Top of RECORDS

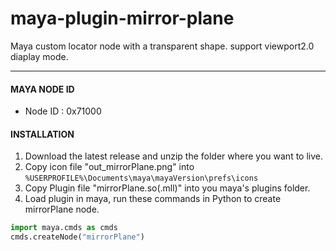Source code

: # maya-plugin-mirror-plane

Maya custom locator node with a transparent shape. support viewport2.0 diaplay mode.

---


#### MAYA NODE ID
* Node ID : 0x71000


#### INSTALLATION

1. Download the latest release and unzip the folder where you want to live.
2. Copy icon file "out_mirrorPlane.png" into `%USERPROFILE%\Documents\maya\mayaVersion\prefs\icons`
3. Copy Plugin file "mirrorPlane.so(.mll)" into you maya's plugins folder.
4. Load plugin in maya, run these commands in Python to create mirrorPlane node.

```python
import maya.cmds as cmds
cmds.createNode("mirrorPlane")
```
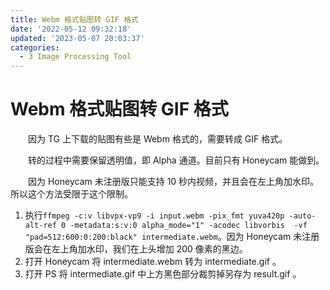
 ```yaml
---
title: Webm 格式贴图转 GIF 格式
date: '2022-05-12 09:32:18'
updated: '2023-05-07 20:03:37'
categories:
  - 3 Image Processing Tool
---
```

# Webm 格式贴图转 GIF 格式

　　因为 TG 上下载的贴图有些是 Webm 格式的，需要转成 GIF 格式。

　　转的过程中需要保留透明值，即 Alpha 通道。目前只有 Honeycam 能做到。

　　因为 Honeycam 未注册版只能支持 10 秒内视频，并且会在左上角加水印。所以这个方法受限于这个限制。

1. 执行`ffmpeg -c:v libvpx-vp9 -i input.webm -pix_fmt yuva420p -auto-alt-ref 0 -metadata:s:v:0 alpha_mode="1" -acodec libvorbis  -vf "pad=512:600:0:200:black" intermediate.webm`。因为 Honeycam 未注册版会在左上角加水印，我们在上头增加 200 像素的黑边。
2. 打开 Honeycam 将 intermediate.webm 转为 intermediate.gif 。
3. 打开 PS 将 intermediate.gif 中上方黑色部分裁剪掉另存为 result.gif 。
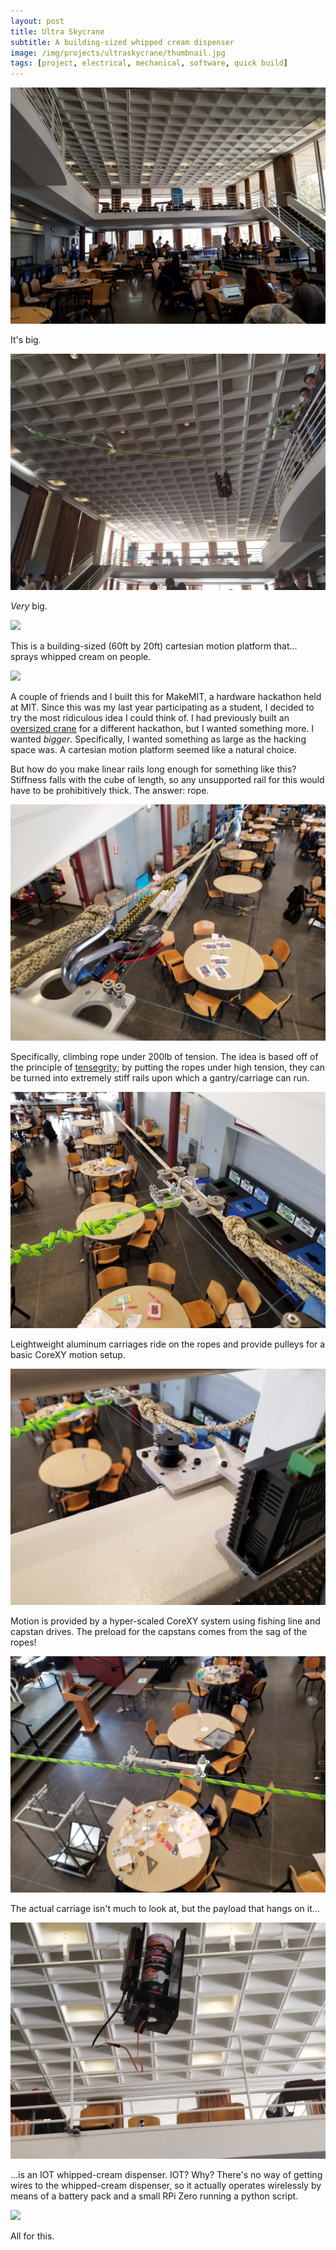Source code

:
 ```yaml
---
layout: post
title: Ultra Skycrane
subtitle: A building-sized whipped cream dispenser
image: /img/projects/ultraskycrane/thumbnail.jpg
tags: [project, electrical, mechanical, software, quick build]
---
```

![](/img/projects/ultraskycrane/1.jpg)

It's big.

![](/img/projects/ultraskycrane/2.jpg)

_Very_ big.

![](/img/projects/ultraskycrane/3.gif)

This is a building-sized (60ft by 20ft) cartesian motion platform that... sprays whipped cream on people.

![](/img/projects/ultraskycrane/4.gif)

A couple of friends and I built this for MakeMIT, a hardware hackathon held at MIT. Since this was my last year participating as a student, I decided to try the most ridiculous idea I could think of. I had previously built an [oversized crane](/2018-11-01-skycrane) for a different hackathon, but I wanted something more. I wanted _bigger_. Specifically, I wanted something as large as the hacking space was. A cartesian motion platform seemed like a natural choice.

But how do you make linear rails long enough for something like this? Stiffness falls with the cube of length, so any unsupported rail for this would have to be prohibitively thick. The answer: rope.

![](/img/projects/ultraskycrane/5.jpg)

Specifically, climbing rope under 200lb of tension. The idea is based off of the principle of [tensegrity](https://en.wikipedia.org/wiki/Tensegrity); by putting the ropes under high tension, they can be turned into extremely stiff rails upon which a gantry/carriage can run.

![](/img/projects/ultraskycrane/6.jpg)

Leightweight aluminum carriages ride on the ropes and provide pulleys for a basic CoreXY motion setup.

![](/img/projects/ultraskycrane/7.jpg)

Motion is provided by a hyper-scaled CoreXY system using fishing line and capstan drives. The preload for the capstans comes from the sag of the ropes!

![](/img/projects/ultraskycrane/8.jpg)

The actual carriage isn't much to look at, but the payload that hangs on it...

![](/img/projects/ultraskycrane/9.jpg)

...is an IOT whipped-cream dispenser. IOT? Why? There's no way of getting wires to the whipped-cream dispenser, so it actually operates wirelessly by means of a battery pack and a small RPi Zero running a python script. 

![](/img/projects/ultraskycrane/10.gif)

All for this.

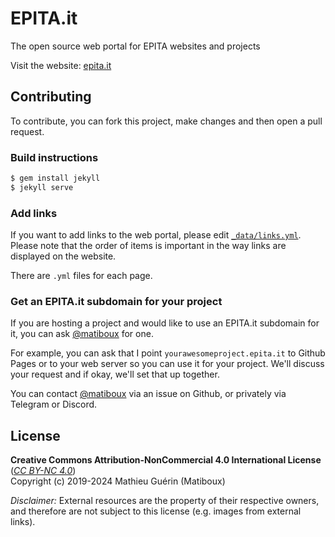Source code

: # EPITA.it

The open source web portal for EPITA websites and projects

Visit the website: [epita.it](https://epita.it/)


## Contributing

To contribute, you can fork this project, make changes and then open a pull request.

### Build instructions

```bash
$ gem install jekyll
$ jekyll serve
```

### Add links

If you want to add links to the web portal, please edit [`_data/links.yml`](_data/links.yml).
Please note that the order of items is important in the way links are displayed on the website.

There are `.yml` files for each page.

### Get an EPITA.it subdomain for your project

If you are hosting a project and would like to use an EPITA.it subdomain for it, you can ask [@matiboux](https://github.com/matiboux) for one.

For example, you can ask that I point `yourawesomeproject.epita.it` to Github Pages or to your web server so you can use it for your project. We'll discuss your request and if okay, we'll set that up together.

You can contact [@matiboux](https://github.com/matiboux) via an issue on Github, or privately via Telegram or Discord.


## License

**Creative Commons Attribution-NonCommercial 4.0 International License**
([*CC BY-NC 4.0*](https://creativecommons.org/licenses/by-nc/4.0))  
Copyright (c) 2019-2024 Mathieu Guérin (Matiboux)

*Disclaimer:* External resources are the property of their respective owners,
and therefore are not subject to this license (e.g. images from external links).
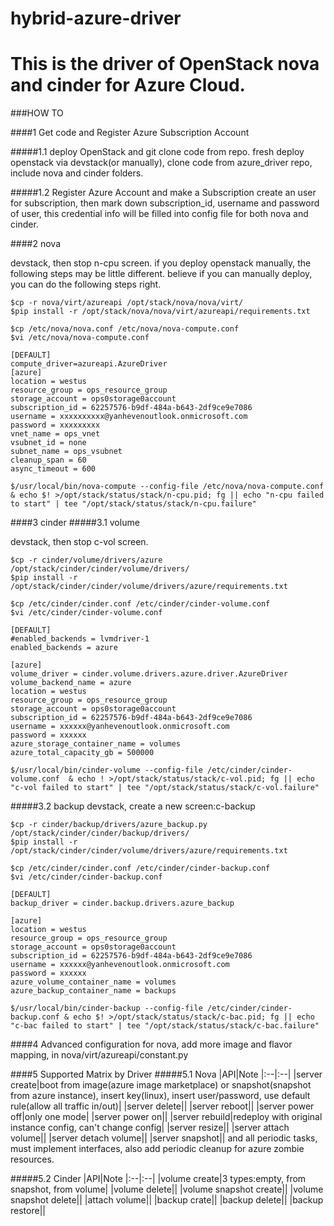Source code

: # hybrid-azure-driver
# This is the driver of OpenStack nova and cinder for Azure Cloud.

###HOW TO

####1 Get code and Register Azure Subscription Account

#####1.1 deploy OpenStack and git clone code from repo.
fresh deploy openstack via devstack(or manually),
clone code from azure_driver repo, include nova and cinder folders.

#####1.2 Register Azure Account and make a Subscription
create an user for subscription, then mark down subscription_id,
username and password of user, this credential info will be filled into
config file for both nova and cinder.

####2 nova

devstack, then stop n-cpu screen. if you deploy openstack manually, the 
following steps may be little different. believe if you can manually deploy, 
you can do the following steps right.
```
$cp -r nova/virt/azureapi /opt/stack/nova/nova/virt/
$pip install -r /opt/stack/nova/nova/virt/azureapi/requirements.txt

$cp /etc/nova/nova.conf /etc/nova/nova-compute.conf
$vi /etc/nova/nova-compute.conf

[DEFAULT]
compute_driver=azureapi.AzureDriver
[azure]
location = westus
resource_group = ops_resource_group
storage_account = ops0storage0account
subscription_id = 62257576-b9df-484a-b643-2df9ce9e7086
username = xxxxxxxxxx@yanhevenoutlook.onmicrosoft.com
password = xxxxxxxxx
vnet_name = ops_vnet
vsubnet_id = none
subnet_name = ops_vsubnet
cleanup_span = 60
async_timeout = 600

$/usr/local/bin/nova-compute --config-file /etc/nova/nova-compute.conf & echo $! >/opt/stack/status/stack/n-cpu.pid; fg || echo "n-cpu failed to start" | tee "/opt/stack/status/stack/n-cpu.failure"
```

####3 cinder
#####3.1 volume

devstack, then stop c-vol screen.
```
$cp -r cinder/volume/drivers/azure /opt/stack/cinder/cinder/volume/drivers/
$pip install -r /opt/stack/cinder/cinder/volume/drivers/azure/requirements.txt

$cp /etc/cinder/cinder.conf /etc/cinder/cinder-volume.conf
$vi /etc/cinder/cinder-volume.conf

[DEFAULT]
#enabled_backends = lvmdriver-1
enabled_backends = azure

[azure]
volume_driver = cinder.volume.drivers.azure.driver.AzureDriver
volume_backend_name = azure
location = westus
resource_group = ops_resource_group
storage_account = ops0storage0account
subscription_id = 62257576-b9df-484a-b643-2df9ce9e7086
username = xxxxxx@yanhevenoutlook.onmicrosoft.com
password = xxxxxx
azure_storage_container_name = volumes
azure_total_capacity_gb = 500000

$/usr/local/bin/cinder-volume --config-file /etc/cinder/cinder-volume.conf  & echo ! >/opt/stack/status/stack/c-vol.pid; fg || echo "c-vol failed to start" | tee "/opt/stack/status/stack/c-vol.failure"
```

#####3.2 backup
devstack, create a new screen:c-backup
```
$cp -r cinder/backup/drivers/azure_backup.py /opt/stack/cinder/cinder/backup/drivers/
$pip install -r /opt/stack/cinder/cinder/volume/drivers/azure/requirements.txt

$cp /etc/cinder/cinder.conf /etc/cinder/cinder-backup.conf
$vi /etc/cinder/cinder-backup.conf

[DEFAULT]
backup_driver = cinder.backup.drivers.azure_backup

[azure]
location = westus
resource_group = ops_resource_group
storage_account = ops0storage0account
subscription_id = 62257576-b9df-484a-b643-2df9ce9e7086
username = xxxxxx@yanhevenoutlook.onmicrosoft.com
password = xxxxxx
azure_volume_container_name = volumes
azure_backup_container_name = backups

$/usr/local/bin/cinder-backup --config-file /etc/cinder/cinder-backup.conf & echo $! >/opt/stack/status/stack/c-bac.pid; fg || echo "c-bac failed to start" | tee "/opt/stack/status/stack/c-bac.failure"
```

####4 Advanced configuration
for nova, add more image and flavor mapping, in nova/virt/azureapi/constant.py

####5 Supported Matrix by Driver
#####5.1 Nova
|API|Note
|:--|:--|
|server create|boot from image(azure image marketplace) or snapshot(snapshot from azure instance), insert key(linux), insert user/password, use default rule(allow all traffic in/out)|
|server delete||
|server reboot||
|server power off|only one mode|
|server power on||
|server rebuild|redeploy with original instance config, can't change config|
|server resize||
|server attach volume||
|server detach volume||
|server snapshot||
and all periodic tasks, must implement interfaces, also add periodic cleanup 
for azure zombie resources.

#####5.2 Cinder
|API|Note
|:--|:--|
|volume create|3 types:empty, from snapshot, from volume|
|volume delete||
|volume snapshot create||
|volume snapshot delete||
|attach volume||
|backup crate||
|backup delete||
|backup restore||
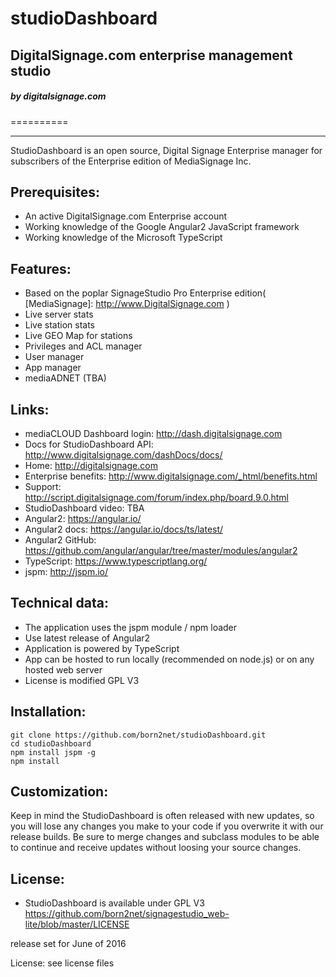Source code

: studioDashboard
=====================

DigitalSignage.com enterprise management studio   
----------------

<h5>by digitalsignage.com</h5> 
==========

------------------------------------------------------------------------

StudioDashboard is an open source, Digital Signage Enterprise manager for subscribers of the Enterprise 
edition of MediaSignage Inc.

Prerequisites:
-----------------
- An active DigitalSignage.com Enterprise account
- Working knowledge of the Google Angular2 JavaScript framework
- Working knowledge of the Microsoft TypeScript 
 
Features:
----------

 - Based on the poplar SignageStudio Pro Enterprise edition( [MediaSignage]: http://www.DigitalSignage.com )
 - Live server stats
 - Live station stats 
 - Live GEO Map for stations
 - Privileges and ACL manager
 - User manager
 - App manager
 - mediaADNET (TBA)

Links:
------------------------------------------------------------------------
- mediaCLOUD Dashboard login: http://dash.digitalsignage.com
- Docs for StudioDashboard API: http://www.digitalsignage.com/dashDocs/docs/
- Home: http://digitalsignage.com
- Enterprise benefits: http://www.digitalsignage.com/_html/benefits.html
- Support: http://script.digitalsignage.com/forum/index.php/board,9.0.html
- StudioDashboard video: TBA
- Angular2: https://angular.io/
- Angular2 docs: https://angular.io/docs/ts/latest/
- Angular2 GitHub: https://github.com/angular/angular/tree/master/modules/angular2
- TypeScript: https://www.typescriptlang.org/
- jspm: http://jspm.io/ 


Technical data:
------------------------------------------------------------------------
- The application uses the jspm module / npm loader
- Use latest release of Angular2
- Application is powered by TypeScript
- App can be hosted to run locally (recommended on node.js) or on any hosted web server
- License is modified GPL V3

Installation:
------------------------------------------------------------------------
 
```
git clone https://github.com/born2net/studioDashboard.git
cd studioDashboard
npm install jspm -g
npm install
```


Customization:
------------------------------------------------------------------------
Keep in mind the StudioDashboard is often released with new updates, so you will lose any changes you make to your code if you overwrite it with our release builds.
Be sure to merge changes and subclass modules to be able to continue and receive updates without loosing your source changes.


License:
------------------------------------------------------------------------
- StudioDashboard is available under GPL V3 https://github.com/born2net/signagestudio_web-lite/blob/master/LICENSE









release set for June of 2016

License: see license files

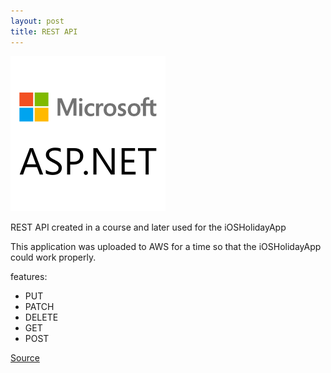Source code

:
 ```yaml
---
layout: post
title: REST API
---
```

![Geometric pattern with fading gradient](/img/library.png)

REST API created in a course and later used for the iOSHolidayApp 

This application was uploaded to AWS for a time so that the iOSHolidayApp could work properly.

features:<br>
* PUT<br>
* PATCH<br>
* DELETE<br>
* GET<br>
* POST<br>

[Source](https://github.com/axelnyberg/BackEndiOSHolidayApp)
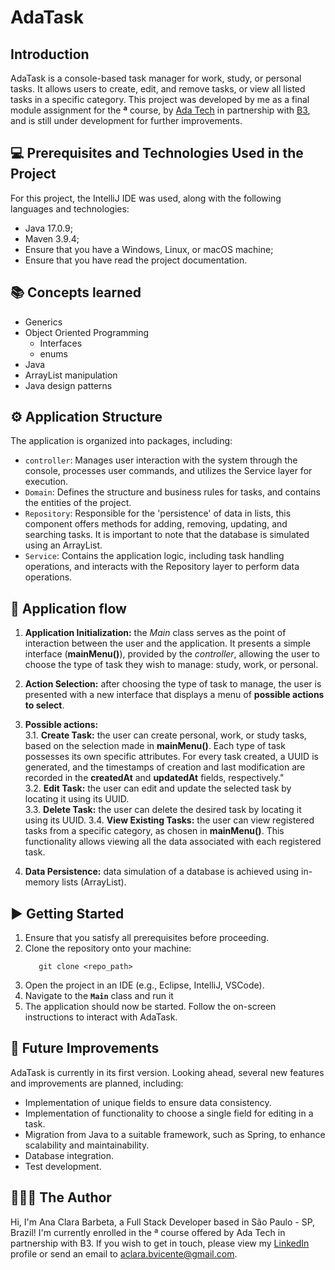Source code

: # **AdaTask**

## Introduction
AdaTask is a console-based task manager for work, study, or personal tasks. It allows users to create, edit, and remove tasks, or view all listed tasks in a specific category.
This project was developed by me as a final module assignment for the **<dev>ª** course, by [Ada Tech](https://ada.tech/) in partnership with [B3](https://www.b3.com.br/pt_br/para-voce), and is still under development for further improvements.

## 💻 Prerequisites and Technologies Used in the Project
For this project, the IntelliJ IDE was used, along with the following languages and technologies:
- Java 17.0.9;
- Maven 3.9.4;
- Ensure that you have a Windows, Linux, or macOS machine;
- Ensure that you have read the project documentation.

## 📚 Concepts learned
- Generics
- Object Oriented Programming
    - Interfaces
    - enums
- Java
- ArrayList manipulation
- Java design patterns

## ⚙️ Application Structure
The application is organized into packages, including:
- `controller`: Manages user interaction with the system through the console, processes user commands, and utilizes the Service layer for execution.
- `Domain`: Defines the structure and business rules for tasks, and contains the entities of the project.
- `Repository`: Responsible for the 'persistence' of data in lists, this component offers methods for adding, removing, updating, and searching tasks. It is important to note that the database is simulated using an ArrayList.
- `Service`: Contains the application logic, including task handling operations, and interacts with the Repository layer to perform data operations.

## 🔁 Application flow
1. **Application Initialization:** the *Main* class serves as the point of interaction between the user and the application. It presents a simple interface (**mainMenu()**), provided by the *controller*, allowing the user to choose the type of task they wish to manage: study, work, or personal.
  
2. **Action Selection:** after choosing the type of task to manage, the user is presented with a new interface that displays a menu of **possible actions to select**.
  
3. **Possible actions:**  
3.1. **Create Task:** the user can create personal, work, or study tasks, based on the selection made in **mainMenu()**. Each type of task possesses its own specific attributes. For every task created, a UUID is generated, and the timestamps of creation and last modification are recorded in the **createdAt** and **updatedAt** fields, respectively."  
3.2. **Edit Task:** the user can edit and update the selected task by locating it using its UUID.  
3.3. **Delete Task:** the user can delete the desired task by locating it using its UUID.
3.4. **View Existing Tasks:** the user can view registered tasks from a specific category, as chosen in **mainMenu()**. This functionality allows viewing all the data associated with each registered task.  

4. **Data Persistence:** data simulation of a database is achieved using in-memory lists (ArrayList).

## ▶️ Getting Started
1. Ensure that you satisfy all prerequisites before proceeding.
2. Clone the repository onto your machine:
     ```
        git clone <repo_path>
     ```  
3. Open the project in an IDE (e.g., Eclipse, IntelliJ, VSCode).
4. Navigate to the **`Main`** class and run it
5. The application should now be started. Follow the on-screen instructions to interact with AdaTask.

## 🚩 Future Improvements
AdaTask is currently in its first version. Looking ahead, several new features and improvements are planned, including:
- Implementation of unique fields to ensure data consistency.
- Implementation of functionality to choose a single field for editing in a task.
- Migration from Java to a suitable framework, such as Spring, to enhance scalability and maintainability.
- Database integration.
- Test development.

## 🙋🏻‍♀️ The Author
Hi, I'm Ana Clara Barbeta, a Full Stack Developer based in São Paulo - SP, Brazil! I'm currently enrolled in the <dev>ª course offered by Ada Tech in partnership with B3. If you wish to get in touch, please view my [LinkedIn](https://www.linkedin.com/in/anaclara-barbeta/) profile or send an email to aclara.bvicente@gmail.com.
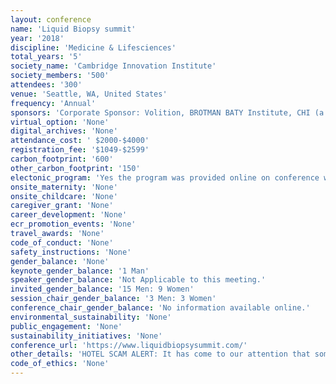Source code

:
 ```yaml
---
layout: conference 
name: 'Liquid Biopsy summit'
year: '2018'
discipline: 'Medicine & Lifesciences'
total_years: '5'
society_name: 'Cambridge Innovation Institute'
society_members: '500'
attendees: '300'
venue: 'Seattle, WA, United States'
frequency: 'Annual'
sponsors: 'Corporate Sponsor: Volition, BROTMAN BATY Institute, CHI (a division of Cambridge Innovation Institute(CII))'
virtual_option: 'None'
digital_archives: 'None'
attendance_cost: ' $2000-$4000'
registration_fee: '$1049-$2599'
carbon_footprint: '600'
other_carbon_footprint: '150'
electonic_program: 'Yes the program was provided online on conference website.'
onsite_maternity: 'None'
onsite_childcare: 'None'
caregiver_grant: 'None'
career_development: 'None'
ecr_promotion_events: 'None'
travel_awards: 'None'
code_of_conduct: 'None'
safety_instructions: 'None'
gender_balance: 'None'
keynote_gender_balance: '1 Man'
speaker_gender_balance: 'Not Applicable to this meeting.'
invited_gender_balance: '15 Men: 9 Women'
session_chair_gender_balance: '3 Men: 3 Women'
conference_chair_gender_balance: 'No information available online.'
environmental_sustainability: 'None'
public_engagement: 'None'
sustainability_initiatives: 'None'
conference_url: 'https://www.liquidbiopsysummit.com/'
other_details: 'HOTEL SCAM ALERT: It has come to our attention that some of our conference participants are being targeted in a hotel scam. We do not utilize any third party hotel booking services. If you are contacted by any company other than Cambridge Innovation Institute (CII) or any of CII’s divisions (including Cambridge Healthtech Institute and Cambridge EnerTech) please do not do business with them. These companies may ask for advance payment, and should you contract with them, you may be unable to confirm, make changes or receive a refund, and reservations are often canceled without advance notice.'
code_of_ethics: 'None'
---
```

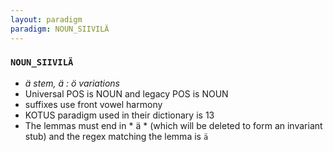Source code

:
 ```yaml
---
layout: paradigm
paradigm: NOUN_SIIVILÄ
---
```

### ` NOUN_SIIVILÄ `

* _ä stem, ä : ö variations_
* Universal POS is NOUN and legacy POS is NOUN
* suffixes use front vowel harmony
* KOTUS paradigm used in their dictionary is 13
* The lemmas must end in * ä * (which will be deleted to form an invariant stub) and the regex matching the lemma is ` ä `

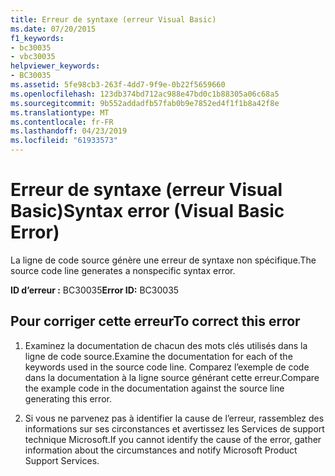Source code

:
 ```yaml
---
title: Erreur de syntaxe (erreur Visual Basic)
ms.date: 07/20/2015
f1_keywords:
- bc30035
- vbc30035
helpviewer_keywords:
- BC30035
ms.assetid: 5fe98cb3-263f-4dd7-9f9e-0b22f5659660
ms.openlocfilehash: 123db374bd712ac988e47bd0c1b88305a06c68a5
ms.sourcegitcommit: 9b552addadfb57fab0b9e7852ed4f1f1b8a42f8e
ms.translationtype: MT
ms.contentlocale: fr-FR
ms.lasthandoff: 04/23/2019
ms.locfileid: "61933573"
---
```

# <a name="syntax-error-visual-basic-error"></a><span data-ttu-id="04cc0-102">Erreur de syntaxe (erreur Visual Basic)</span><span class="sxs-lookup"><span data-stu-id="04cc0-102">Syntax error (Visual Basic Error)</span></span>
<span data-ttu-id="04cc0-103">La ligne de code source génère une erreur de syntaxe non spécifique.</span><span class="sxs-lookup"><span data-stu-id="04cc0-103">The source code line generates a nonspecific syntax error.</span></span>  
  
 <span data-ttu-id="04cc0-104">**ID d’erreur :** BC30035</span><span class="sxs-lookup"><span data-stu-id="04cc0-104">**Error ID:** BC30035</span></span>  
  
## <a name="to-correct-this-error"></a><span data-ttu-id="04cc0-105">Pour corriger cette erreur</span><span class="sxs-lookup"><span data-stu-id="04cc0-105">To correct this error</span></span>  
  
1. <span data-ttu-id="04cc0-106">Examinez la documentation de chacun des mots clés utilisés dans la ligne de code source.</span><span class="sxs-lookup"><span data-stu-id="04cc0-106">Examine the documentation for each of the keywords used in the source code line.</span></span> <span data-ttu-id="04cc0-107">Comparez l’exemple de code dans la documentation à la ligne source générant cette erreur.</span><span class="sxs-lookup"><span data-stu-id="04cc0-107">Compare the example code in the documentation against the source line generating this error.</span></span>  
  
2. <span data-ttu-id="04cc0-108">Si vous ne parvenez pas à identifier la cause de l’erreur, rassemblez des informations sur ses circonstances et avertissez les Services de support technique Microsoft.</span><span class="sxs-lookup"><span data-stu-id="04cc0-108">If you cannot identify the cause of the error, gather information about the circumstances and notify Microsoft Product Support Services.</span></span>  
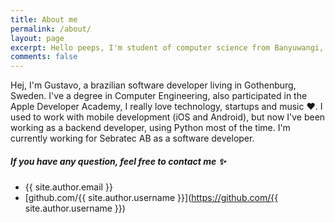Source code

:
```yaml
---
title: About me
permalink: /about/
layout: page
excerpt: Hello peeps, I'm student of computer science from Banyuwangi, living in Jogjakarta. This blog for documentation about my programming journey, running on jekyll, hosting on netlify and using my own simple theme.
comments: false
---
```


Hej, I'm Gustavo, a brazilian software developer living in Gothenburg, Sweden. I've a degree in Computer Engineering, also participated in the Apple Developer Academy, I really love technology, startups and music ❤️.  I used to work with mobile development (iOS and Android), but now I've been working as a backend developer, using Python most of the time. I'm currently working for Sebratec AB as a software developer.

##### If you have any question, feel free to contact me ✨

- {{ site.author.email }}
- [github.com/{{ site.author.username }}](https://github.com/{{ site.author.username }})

Bottom of RECORDS

Output the data above exactly, beginning at its first line and ending with the line that holds "因为 Honeycam 未注册版只能支持". Leave out the pictures and add nothing.

EXERCISE SOLUTION →
Source code

: # maya-plugin-mirror-plane

Maya custom locator node with a transparent shape. support viewport2.0 diaplay mode.

---


#### MAYA NODE ID
* Node ID : 0x71000


#### INSTALLATION

1. Download the latest release and unzip the folder where you want to live.
2. Copy icon file "out_mirrorPlane.png" into `%USERPROFILE%\Documents\maya\mayaVersion\prefs\icons`
3. Copy Plugin file "mirrorPlane.so(.mll)" into you maya's plugins folder.
4. Load plugin in maya, run these commands in Python to create mirrorPlane node.

```python
import maya.cmds as cmds
cmds.createNode("mirrorPlane")
```
 ```yaml
---
title: Webm 格式贴图转 GIF 格式
date: '2022-05-12 09:32:18'
updated: '2023-05-07 20:03:37'
categories:
  - 3 Image Processing Tool
---
```

# Webm 格式贴图转 GIF 格式

　　因为 TG 上下载的贴图有些是 Webm 格式的，需要转成 GIF 格式。

　　转的过程中需要保留透明值，即 Alpha 通道。目前只有 Honeycam 能做到。

　　因为 Honeycam 未注册版只能支持 10 秒内视频，并且会在左上角加水印。所以这个方法受限于这个限制。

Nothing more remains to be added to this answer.